_Dataset entries_
══════════════════════════════
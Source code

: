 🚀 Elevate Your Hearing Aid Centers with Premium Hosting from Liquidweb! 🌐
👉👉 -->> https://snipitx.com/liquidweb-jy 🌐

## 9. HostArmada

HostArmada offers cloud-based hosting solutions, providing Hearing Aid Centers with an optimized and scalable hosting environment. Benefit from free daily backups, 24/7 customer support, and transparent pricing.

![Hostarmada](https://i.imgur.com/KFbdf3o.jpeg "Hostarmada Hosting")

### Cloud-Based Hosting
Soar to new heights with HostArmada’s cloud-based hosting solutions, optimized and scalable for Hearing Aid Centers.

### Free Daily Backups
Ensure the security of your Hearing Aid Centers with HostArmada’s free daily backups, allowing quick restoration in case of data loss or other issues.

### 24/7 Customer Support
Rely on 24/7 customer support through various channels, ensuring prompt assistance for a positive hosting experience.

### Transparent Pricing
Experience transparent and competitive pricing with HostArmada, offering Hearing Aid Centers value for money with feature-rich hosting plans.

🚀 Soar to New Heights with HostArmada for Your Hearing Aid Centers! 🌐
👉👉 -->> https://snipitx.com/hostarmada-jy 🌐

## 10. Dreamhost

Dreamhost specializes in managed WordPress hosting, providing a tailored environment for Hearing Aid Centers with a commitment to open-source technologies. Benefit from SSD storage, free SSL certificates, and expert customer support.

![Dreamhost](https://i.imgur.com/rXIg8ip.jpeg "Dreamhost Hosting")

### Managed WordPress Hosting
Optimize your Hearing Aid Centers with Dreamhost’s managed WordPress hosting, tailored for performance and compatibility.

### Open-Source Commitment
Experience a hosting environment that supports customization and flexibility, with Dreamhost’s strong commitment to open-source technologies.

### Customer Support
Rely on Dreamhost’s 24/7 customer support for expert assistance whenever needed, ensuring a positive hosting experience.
══════════════════════════════
Copy the entries exactly, leaving no line out.

_Solution_
Source code

: 🚀 Elevate Your Hearing Aid Centers with Premium Hosting from Liquidweb! 🌐
👉👉 -->> https://snipitx.com/liquidweb-jy 🌐

## 9. HostArmada

HostArmada offers cloud-based hosting solutions, providing Hearing Aid Centers with an optimized and scalable hosting environment. Benefit from free daily backups, 24/7 customer support, and transparent pricing.

![Hostarmada](https://i.imgur.com/KFbdf3o.jpeg "Hostarmada Hosting")

### Cloud-Based Hosting
Soar to new heights with HostArmada’s cloud-based hosting solutions, optimized and scalable for Hearing Aid Centers.

### Free Daily Backups
Ensure the security of your Hearing Aid Centers with HostArmada’s free daily backups, allowing quick restoration in case of data loss or other issues.

### 24/7 Customer Support
Rely on 24/7 customer support through various channels, ensuring prompt assistance for a positive hosting experience.

### Transparent Pricing
Experience transparent and competitive pricing with HostArmada, offering Hearing Aid Centers value for money with feature-rich hosting plans.

🚀 Soar to New Heights with HostArmada for Your Hearing Aid Centers! 🌐
👉👉 -->> https://snipitx.com/hostarmada-jy 🌐

## 10. Dreamhost

Dreamhost specializes in managed WordPress hosting, providing a tailored environment for Hearing Aid Centers with a commitment to open-source technologies. Benefit from SSD storage, free SSL certificates, and expert customer support.

![Dreamhost](https://i.imgur.com/rXIg8ip.jpeg "Dreamhost Hosting")

### Managed WordPress Hosting
Optimize your Hearing Aid Centers with Dreamhost’s managed WordPress hosting, tailored for performance and compatibility.

### Open-Source Commitment
Experience a hosting environment that supports customization and flexibility, with Dreamhost’s strong commitment to open-source technologies.

### Customer Support
Rely on Dreamhost’s 24/7 customer support for expert assistance whenever needed, ensuring a positive hosting experience.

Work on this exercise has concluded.